◆ WORK TASK ◆
I need the lines below from the one with "grafica personalizzabile che" down to the one with "grafico di supporto" reproduced exactly, both ends included, and nothing else.

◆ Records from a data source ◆
- - -

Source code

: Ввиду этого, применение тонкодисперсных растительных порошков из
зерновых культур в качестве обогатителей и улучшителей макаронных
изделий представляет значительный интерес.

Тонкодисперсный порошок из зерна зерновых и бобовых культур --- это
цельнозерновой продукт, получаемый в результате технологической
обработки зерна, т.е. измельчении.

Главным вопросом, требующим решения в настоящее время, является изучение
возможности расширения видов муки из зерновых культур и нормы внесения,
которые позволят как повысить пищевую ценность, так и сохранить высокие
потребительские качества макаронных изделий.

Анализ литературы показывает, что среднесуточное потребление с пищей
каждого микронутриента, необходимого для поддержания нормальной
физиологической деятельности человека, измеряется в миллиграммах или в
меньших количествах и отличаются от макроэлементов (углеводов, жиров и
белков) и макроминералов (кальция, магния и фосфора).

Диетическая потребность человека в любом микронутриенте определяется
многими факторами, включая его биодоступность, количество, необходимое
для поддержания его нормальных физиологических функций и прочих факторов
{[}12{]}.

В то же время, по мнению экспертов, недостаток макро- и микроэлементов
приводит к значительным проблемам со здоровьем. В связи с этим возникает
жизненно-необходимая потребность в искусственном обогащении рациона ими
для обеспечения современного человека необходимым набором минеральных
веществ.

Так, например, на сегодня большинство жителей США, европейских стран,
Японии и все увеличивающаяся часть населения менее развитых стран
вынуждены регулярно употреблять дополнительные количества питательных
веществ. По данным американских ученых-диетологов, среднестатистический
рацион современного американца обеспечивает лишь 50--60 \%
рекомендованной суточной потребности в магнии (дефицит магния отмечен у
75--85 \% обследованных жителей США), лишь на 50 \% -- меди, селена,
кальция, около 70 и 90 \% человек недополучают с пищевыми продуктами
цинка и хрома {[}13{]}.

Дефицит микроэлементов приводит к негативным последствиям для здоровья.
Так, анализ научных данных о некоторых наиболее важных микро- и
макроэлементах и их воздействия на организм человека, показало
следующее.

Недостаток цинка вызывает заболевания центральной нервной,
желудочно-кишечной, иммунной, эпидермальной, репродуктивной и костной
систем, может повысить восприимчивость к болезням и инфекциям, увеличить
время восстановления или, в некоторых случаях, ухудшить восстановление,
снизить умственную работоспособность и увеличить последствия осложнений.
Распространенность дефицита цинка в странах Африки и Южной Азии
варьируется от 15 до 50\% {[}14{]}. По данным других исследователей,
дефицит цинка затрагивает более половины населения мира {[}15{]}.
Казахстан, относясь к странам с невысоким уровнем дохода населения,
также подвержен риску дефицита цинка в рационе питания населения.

- - -

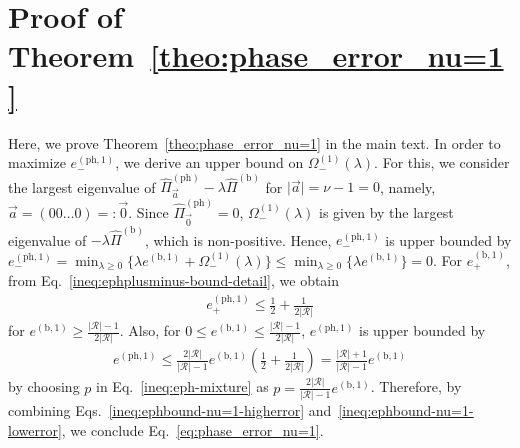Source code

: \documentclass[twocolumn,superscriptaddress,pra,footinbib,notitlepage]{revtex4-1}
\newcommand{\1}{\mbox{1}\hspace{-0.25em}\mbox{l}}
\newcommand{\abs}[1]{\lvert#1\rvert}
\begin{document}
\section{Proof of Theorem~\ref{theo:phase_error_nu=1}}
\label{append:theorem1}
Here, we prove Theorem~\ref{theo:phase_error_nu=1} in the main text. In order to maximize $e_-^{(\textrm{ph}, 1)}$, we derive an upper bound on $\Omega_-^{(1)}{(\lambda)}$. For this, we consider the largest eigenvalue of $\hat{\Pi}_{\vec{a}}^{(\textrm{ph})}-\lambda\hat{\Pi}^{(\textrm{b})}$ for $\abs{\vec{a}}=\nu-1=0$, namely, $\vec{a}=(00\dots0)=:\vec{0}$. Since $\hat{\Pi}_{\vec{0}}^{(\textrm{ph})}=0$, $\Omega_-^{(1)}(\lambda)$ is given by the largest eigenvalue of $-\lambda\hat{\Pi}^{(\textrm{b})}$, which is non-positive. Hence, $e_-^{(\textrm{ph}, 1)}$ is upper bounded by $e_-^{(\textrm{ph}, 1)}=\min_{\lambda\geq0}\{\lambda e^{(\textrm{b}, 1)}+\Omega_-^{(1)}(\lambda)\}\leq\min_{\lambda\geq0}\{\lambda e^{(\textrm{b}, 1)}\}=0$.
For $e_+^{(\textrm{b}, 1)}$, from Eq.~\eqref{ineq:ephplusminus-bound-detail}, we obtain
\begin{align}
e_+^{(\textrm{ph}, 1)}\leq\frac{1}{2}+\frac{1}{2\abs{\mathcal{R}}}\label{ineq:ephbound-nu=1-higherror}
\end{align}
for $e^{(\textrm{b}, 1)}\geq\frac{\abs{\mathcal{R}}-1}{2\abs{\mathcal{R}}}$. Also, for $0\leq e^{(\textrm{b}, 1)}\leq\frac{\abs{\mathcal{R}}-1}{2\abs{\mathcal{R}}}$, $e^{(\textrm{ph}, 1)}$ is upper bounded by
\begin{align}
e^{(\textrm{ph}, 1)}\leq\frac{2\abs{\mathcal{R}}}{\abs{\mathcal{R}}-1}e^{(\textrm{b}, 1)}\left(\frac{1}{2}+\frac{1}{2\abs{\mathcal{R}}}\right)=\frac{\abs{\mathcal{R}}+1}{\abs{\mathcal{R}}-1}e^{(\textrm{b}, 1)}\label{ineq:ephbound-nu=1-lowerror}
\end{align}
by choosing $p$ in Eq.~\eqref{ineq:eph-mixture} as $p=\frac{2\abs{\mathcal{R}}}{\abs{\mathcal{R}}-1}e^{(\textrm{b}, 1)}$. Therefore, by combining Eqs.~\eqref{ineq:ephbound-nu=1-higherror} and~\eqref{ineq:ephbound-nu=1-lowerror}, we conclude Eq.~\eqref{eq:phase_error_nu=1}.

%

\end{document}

- - -

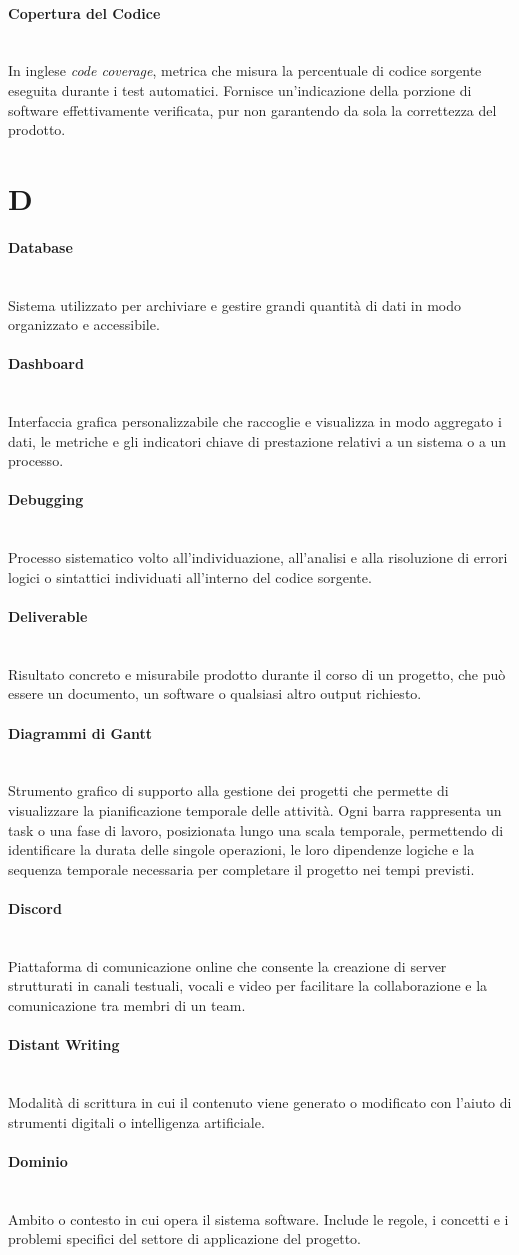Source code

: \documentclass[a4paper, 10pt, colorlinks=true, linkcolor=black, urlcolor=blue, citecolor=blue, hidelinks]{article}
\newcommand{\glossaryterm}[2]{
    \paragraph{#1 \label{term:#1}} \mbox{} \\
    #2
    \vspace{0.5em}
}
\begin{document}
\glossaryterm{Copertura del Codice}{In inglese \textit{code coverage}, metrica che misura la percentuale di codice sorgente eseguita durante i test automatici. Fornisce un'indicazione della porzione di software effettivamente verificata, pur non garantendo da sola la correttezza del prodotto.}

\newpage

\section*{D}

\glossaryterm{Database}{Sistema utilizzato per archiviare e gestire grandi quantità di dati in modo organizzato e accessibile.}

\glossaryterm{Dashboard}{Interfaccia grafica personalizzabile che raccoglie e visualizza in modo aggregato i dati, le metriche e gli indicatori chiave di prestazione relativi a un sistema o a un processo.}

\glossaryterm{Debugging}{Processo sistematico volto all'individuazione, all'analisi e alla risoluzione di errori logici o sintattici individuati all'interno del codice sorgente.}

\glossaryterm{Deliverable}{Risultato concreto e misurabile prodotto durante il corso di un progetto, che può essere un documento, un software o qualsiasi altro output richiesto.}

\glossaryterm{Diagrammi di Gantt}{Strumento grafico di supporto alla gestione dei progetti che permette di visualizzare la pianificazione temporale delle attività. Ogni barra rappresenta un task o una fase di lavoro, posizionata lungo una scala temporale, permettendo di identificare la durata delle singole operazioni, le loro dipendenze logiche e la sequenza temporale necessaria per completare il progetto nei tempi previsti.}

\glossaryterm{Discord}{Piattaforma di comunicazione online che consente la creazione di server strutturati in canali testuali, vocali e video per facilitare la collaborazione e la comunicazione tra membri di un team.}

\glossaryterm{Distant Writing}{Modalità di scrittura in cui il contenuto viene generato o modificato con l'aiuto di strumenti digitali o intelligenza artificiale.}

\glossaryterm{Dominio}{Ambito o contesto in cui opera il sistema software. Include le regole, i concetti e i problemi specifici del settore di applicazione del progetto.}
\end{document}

- - -

◆ TASK RESULT ◆
\glossaryterm{Dashboard}{Interfaccia grafica personalizzabile che raccoglie e visualizza in modo aggregato i dati, le metriche e gli indicatori chiave di prestazione relativi a un sistema o a un processo.}

\glossaryterm{Debugging}{Processo sistematico volto all'individuazione, all'analisi e alla risoluzione di errori logici o sintattici individuati all'interno del codice sorgente.}

\glossaryterm{Deliverable}{Risultato concreto e misurabile prodotto durante il corso di un progetto, che può essere un documento, un software o qualsiasi altro output richiesto.}

\glossaryterm{Diagrammi di Gantt}{Strumento grafico di supporto alla gestione dei progetti che permette di visualizzare la pianificazione temporale delle attività. Ogni barra rappresenta un task o una fase di lavoro, posizionata lungo una scala temporale, permettendo di identificare la durata delle singole operazioni, le loro dipendenze logiche e la sequenza temporale necessaria per completare il progetto nei tempi previsti.}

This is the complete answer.